WHAT THE TASK ASKS = With both ends included, repeat exactly the lines of the entries below from the one containing "Les rubriques de référence de" down to the one containing "Pour Skype des", and no others.

EXERCISE MATERIAL =
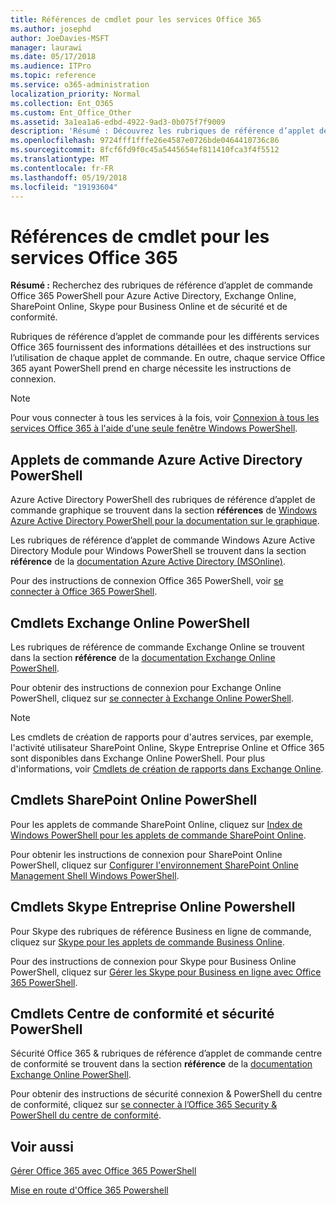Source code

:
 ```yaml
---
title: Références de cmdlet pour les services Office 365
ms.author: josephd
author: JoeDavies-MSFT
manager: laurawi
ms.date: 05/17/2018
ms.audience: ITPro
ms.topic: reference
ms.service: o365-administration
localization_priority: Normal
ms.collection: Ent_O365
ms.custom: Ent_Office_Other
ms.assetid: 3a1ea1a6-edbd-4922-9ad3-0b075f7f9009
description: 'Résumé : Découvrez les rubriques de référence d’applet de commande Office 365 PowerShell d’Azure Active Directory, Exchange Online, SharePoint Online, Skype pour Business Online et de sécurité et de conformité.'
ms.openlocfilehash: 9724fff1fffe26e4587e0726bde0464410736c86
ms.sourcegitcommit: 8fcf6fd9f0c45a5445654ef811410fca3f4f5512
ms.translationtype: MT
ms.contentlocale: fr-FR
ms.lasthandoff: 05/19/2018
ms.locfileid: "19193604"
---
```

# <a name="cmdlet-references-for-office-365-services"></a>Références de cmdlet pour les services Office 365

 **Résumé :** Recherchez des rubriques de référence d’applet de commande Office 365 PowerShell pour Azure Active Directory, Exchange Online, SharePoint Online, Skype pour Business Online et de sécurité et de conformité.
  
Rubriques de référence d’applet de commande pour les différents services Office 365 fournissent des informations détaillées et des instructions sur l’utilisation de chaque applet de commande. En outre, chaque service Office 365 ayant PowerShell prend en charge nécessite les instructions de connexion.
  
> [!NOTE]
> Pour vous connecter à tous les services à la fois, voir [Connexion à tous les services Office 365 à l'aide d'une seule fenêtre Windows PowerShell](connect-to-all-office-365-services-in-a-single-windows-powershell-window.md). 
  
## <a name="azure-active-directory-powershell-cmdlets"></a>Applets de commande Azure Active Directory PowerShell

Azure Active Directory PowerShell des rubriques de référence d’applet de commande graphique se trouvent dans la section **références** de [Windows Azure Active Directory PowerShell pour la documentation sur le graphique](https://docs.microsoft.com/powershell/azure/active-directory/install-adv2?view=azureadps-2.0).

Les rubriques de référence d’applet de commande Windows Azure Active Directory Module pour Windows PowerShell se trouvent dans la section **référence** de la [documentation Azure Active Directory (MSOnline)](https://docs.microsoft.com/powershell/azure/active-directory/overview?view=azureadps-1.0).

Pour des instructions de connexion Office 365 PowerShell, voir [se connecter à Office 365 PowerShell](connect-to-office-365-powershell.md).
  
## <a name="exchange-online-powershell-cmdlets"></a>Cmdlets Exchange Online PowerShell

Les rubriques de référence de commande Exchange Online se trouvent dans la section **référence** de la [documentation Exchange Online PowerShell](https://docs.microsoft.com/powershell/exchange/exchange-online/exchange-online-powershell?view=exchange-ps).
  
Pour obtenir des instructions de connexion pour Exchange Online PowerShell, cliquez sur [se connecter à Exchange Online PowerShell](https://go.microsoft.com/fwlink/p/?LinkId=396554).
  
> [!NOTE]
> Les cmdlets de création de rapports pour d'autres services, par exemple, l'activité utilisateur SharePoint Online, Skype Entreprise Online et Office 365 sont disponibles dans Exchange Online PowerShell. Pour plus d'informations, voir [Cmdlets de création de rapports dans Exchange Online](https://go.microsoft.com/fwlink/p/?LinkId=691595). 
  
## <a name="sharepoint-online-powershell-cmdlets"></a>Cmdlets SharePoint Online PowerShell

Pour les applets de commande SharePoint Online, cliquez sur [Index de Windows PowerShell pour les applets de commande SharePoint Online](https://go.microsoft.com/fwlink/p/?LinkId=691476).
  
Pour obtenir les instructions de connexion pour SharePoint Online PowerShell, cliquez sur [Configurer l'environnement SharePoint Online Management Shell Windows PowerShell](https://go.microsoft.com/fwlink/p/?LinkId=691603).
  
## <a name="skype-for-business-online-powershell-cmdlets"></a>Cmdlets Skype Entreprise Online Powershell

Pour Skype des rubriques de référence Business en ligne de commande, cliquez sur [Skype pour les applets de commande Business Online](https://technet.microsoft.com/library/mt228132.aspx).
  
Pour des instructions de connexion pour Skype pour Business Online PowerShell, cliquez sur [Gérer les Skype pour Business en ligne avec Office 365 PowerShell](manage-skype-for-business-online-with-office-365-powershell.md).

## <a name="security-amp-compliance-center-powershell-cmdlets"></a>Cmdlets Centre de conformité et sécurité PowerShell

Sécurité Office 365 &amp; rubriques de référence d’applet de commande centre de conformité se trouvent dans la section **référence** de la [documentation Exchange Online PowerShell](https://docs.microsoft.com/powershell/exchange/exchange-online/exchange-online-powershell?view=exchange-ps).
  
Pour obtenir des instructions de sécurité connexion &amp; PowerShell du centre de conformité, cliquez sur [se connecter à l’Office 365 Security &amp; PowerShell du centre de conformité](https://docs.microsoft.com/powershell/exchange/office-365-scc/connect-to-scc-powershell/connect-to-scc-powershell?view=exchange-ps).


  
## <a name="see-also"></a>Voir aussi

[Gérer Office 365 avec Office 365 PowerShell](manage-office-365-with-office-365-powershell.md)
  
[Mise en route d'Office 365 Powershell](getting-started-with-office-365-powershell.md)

RESULT OF THIS EXERCISE =
Les rubriques de référence de commande Exchange Online se trouvent dans la section **référence** de la [documentation Exchange Online PowerShell](https://docs.microsoft.com/powershell/exchange/exchange-online/exchange-online-powershell?view=exchange-ps).
  
Pour obtenir des instructions de connexion pour Exchange Online PowerShell, cliquez sur [se connecter à Exchange Online PowerShell](https://go.microsoft.com/fwlink/p/?LinkId=396554).
  
> [!NOTE]
> Les cmdlets de création de rapports pour d'autres services, par exemple, l'activité utilisateur SharePoint Online, Skype Entreprise Online et Office 365 sont disponibles dans Exchange Online PowerShell. Pour plus d'informations, voir [Cmdlets de création de rapports dans Exchange Online](https://go.microsoft.com/fwlink/p/?LinkId=691595). 
  
## <a name="sharepoint-online-powershell-cmdlets"></a>Cmdlets SharePoint Online PowerShell

Pour les applets de commande SharePoint Online, cliquez sur [Index de Windows PowerShell pour les applets de commande SharePoint Online](https://go.microsoft.com/fwlink/p/?LinkId=691476).
  
Pour obtenir les instructions de connexion pour SharePoint Online PowerShell, cliquez sur [Configurer l'environnement SharePoint Online Management Shell Windows PowerShell](https://go.microsoft.com/fwlink/p/?LinkId=691603).
  
## <a name="skype-for-business-online-powershell-cmdlets"></a>Cmdlets Skype Entreprise Online Powershell

Pour Skype des rubriques de référence Business en ligne de commande, cliquez sur [Skype pour les applets de commande Business Online](https://technet.microsoft.com/library/mt228132.aspx).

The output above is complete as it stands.